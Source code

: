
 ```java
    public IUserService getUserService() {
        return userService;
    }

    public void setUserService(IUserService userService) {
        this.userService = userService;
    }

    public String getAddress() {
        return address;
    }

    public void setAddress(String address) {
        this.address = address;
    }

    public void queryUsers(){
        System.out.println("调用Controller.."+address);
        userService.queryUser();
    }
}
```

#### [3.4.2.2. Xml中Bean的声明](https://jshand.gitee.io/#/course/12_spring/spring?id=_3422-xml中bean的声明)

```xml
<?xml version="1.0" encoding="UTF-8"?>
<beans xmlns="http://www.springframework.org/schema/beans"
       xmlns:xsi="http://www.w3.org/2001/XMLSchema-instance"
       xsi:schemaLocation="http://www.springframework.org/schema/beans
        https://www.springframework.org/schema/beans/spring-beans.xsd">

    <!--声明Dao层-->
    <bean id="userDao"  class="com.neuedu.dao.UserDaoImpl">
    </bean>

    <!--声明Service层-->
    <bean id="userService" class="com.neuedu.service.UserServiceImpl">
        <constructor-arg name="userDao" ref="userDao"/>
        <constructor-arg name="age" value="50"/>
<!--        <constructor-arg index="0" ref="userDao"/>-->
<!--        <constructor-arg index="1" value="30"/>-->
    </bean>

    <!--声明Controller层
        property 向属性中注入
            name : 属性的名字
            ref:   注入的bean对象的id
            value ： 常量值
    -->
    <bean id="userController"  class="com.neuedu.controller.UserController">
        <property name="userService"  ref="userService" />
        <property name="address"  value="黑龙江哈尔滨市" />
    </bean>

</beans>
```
——
● EXERCISE INSTRUCTIONS:
Every line of the data above should be retyped precisely.

● TASK SOLUTION:
Source code

:
 ```java
    public IUserService getUserService() {
        return userService;
    }

    public void setUserService(IUserService userService) {
        this.userService = userService;
    }

    public String getAddress() {
        return address;
    }

    public void setAddress(String address) {
        this.address = address;
    }

    public void queryUsers(){
        System.out.println("调用Controller.."+address);
        userService.queryUser();
    }
}
```

#### [3.4.2.2. Xml中Bean的声明](https://jshand.gitee.io/#/course/12_spring/spring?id=_3422-xml中bean的声明)

```xml
<?xml version="1.0" encoding="UTF-8"?>
<beans xmlns="http://www.springframework.org/schema/beans"
       xmlns:xsi="http://www.w3.org/2001/XMLSchema-instance"
       xsi:schemaLocation="http://www.springframework.org/schema/beans
        https://www.springframework.org/schema/beans/spring-beans.xsd">

    <!--声明Dao层-->
    <bean id="userDao"  class="com.neuedu.dao.UserDaoImpl">
    </bean>

    <!--声明Service层-->
    <bean id="userService" class="com.neuedu.service.UserServiceImpl">
        <constructor-arg name="userDao" ref="userDao"/>
        <constructor-arg name="age" value="50"/>
<!--        <constructor-arg index="0" ref="userDao"/>-->
<!--        <constructor-arg index="1" value="30"/>-->
    </bean>

    <!--声明Controller层
        property 向属性中注入
            name : 属性的名字
            ref:   注入的bean对象的id
            value ： 常量值
    -->
    <bean id="userController"  class="com.neuedu.controller.UserController">
        <property name="userService"  ref="userService" />
        <property name="address"  value="黑龙江哈尔滨市" />
    </bean>

</beans>
```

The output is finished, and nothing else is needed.